[DATA]
|---|

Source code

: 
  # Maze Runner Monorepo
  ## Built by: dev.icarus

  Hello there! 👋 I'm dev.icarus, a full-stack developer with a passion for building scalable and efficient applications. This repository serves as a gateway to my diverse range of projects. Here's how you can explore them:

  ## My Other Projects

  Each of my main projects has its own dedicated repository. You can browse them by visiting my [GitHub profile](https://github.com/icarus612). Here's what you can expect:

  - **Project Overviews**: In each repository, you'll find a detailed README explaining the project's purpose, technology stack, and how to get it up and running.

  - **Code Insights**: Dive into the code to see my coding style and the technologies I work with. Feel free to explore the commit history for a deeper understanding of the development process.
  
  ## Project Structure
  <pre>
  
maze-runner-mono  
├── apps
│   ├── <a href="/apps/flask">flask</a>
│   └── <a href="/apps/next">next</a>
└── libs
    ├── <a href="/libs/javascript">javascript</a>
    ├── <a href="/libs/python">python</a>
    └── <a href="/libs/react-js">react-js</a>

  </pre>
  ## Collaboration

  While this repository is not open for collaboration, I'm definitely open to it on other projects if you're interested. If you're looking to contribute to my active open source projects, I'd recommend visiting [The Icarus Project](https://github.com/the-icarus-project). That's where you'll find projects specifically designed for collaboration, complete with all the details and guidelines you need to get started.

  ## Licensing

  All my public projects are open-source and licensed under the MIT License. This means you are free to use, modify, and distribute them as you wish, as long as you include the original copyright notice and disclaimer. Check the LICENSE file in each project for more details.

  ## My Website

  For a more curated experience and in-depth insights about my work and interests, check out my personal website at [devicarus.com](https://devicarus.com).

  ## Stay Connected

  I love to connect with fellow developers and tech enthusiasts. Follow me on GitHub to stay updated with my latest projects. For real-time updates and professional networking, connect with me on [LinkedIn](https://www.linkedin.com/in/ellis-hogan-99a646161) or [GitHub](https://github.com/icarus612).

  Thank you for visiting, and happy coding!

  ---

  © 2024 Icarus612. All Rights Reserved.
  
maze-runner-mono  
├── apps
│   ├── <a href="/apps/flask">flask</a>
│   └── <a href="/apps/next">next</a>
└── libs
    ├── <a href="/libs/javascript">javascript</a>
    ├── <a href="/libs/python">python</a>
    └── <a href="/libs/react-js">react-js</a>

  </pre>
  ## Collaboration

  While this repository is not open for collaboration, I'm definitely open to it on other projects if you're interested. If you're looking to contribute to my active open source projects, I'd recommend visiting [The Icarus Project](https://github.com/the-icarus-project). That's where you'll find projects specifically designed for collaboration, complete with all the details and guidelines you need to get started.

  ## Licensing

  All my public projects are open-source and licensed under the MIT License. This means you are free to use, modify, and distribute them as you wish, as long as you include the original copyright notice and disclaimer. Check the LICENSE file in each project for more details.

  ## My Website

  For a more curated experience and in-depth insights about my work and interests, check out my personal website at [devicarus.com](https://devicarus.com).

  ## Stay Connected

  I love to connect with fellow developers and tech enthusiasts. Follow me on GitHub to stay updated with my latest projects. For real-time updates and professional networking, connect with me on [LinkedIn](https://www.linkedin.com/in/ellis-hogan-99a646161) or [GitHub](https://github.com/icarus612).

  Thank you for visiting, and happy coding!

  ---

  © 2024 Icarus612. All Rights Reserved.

|---|

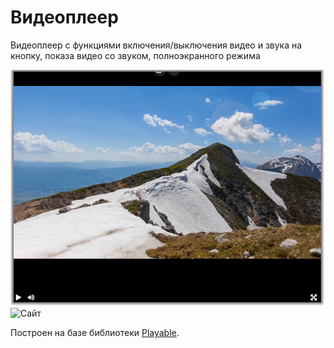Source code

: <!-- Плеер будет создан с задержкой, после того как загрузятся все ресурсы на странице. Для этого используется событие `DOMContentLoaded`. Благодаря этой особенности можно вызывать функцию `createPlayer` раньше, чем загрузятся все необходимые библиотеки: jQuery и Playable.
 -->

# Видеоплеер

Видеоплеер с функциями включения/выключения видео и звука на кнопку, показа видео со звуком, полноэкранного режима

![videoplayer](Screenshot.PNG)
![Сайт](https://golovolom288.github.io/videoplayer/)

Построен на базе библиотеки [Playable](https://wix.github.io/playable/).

|---|

[WHAT TO DO]
From the entries above, return exactly the line containing "Видеоплеер с функциями", the line containing "Построен на базе", and all lines between, and nothing else.

[FINISHED EXERCISE]
Видеоплеер с функциями включения/выключения видео и звука на кнопку, показа видео со звуком, полноэкранного режима

![videoplayer](Screenshot.PNG)
![Сайт](https://golovolom288.github.io/videoplayer/)

Построен на базе библиотеки [Playable](https://wix.github.io/playable/).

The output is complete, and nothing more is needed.